Historia de Reserva Natural del Monte Prinzera y cronología del área protegida
La Reserva Natural del Monte Prinzera fue establecida oficialmente en 1990, formalizando décadas de creciente interés científico por el inusual perfil geológico y botánico de la montaña. Los geólogos habían reconocido desde hacía tiempo el lugar como la única secuencia ofiolítica expuesta en Emilia-Romaña, un fragmento de corteza oceánica antigua preservado dentro del cinturón de plegamiento y cabalgamiento de los Apeninos.
La protección reflejó un cambio más amplio en la política de conservación regional hacia la salvaguarda de sitios pequeños pero geológicamente o ecológicamente distintivos, en lugar de solo grandes parques forestales.

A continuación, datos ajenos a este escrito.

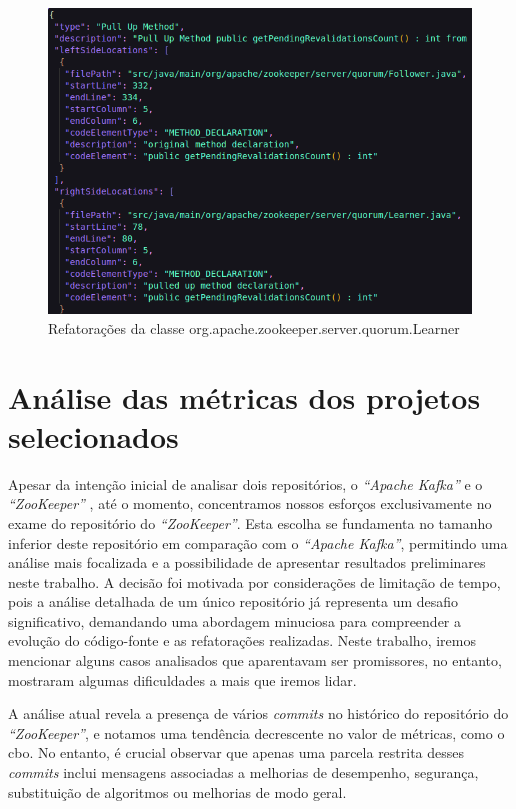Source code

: \begin{figure}[h]
    \centering
    \includegraphics[width=0.8\linewidth]{figuras/Output/RefactoringMiner/org.apache.zookeeper.server.quorum.Learner.png}
    \caption{Refatorações da classe org.apache.zookeeper.server.quorum.Learner}
    \label{fig:RefactoringMinerOutput}
\end{figure}

\section{Análise das métricas dos projetos selecionados}
Apesar da intenção inicial de analisar dois repositórios, o \textit{``Apache Kafka''} \cite{KafkaGitHub} e o \textit{``ZooKeeper''} \cite{ZookeeperGitHub}, até o momento, concentramos nossos esforços exclusivamente no exame do repositório do \textit{``ZooKeeper''}. Esta escolha se fundamenta no tamanho inferior deste repositório em comparação com o \textit{``Apache Kafka''}, permitindo uma análise mais focalizada e a possibilidade de apresentar resultados preliminares neste trabalho. A decisão foi motivada por considerações de limitação de tempo, pois a análise detalhada de um único repositório já representa um desafio significativo, demandando uma abordagem minuciosa para compreender a evolução do código-fonte e as refatorações realizadas.  Neste trabalho, iremos mencionar alguns casos analisados que aparentavam ser promissores, no entanto, mostraram algumas dificuldades a mais que iremos lidar.

A análise atual revela a presença de vários \textit{commits} no histórico do repositório do \textit{``ZooKeeper''}, e notamos uma tendência decrescente no valor de métricas, como o \gls{cbo}. No entanto, é crucial observar que apenas uma parcela restrita desses \textit{commits} inclui mensagens associadas a melhorias de desempenho, segurança, substituição de algoritmos ou melhorias de modo geral.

La reserva fue diseñada para equilibrar la preservación de los hábitats ultramáficos y su flora espontánea rara con el paisaje cultural de las colinas circundantes, incluyendo el cultivo tradicional de castaños y el uso seminatural de la tierra para pastoreo que había dado forma a las laderas bajas durante siglos.

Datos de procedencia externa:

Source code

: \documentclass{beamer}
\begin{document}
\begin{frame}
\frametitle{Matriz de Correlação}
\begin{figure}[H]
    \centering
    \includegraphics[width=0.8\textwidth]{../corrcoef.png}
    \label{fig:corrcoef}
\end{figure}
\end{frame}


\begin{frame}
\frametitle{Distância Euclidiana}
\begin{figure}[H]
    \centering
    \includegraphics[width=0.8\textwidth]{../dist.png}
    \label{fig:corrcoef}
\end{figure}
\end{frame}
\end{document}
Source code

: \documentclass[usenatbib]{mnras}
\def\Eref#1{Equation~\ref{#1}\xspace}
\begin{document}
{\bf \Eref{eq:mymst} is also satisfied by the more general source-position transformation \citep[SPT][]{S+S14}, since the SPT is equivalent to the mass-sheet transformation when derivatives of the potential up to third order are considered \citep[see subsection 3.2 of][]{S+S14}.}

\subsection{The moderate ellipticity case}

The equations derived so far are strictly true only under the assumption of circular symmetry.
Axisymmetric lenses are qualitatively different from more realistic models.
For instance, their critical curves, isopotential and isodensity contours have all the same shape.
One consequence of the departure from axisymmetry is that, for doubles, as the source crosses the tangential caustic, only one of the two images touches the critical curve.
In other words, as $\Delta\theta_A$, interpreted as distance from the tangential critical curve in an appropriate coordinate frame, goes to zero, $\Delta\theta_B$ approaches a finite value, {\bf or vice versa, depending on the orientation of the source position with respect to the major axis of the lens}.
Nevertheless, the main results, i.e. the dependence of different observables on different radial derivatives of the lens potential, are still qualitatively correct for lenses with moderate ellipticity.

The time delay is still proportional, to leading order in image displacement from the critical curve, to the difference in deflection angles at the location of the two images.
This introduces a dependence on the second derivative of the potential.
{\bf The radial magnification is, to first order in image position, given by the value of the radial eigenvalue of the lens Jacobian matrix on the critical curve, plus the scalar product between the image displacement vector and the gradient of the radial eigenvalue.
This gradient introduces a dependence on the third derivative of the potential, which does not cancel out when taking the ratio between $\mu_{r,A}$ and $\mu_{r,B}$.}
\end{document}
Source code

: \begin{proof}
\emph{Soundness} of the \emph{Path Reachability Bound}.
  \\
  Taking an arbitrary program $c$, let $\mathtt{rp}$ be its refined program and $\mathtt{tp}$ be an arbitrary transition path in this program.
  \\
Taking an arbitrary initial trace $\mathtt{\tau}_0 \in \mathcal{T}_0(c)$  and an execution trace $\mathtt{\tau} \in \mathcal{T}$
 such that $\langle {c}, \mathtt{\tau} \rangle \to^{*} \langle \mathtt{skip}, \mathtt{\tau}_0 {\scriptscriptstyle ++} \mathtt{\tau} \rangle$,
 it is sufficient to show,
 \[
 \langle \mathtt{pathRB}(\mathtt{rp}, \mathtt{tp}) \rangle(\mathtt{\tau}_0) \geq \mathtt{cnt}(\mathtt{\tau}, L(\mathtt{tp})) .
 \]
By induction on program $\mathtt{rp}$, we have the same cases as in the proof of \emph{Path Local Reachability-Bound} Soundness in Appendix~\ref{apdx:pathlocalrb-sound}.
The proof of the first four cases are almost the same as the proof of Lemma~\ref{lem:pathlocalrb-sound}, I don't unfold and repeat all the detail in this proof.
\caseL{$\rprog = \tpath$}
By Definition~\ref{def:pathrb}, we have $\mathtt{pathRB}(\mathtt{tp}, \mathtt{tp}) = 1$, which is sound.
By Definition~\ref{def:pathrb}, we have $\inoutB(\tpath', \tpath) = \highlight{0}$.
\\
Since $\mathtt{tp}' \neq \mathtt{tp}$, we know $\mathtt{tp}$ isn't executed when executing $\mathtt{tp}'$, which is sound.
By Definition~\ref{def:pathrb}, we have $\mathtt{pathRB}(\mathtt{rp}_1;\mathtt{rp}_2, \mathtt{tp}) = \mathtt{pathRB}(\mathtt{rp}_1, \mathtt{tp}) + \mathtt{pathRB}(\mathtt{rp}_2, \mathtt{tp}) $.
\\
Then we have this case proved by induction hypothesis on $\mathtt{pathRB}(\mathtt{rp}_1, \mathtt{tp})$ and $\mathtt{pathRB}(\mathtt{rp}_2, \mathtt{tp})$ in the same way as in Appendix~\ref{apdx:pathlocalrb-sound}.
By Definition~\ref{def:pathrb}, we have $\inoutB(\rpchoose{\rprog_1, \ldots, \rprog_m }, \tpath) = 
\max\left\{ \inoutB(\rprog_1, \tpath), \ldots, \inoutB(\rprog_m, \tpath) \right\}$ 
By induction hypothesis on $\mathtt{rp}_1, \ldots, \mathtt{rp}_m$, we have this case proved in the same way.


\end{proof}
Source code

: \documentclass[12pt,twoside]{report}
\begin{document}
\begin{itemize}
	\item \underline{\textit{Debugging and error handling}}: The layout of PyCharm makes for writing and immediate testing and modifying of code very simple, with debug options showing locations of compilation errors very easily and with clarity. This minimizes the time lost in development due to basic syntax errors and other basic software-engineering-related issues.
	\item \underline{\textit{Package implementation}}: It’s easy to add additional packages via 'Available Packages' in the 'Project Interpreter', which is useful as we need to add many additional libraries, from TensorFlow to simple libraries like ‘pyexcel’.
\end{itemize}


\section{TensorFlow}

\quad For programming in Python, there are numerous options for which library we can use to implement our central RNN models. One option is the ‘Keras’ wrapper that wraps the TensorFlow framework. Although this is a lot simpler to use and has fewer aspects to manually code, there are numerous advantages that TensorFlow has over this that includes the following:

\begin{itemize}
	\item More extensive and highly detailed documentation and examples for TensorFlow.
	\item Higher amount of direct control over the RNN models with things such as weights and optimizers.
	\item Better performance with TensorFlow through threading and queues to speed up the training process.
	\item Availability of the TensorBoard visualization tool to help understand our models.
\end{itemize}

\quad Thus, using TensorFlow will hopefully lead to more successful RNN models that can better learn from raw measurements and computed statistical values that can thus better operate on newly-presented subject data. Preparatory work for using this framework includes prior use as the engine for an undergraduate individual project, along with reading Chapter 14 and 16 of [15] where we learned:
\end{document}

El territorio de la montaña ya tenía una importancia histórica humana mucho antes de la protección formal, gracias a su posición a lo largo de la Vía Francígena entre Bardone y Terenzo, y a su visibilidad desde la Strada Statale 62 della Cisa, una de las rutas de cruce históricas entre Emilia y Toscana.
Vida silvestre y especies destacadas de Reserva Natural del Monte Prinzera
La fauna de Monte Prinzera refleja el carácter dual de la reserva: un mosaico de hábitats rocosos y secos en las zonas altas y un hábitat de bosque y borde agrícola en las zonas bajas. Los murciélagos son un rasgo particular, con varias especies registradas, incluyendo el murciélago grande de herradura (Rhinolophus ferrumequinum) y el murciélago montañero (Hypsugo savii), que encuentran refugio en los afloramientos rocosos y los árboles viejos.

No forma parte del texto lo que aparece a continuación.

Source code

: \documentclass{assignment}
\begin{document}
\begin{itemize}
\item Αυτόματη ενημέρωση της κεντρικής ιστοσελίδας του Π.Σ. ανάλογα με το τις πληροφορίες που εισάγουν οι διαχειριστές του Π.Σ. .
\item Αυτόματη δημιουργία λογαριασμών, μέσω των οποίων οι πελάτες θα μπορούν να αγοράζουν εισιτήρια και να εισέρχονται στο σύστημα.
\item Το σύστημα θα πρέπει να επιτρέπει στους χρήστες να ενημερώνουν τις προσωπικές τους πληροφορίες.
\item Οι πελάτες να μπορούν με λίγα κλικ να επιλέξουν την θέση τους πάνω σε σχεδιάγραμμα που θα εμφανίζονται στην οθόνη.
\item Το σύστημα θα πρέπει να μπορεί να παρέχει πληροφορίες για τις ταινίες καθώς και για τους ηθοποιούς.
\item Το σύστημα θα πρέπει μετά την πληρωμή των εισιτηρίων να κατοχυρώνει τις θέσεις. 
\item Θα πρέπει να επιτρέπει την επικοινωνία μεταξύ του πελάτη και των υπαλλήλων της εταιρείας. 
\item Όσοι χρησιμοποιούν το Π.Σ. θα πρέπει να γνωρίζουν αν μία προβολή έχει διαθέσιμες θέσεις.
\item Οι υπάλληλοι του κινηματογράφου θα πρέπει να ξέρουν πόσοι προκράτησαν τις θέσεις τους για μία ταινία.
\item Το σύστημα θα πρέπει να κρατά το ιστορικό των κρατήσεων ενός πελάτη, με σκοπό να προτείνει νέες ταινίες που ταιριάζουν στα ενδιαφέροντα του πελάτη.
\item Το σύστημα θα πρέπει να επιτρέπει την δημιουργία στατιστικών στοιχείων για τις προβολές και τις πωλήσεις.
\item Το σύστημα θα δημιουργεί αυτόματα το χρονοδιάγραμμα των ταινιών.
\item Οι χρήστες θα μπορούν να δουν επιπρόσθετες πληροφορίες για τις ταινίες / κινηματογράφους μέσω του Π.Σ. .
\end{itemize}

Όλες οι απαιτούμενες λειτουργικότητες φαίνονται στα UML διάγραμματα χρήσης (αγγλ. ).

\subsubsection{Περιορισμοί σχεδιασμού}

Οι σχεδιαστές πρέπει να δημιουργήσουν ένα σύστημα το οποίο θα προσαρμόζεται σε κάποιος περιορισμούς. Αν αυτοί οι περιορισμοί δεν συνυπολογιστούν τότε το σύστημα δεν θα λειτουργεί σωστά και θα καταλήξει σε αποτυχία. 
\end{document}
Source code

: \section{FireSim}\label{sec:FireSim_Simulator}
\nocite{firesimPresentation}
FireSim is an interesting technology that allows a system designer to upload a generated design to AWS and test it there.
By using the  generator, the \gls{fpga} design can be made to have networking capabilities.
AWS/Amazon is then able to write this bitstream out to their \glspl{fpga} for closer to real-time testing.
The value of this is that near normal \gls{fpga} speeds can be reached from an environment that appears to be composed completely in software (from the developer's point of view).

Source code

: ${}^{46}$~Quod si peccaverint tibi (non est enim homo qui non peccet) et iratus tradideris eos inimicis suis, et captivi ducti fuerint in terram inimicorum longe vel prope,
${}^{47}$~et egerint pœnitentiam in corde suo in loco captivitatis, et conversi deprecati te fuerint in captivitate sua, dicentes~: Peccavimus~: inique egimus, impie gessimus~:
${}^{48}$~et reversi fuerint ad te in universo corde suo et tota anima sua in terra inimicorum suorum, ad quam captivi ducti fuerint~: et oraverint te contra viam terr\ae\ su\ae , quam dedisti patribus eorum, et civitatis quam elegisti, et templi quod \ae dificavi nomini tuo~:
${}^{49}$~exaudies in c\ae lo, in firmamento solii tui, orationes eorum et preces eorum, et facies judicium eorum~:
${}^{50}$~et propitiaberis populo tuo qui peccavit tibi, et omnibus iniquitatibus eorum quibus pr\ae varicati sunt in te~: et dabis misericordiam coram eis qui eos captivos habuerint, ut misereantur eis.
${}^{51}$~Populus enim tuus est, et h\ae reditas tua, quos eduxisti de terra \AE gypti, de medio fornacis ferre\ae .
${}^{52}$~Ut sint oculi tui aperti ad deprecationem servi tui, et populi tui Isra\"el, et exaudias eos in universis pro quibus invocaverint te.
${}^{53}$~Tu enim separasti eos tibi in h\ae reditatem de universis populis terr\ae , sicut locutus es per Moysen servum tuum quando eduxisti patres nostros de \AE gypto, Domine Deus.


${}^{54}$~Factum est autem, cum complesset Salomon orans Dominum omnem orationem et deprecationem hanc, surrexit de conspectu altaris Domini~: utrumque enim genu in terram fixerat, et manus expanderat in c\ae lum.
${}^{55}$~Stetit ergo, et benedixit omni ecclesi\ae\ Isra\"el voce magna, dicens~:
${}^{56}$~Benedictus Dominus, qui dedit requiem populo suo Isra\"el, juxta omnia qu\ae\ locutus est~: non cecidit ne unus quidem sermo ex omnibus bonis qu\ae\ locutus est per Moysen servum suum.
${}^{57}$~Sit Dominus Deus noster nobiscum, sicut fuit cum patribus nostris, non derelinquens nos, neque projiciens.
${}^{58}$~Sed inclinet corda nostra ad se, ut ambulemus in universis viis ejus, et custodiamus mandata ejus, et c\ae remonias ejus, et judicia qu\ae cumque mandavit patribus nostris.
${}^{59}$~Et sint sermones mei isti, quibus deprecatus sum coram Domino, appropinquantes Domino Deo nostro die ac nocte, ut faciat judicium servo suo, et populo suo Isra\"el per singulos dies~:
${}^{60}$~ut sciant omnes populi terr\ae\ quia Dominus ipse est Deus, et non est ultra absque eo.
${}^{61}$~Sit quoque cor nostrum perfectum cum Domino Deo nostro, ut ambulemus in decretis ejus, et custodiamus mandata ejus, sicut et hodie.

El puercoespín crestado (Hystrix cristata) ha sido documentado en el área, y el lobo está registrado como una presencia cada vez más habitual, lo que refleja la recuperación más amplia de los grandes carnívoros en los Apeninos septentrionales. La reserva también alberga cerca de veinte especies de aves de interés comunitario bajo la Directiva de Hábitats europea, con al menos cinco especies reproductoras confirmadas.
Las aves reproductoras típicas incluyen el chotacabras, el alcaudón dorsirrojo y el escribano hortelano, mientras que especies de hábitat agrícola como la abubilla y la golondrina están presentes regularmente. Especies de borde de bosque como el colirrojo real y la collalba rubia también frecuentan el bosque mixto, mientras que otras como la totovía, el bisbita campestre y la culebrera europea aparecen con menos frecuencia, lo que aumenta el valor del sitio para la observación ornitológica.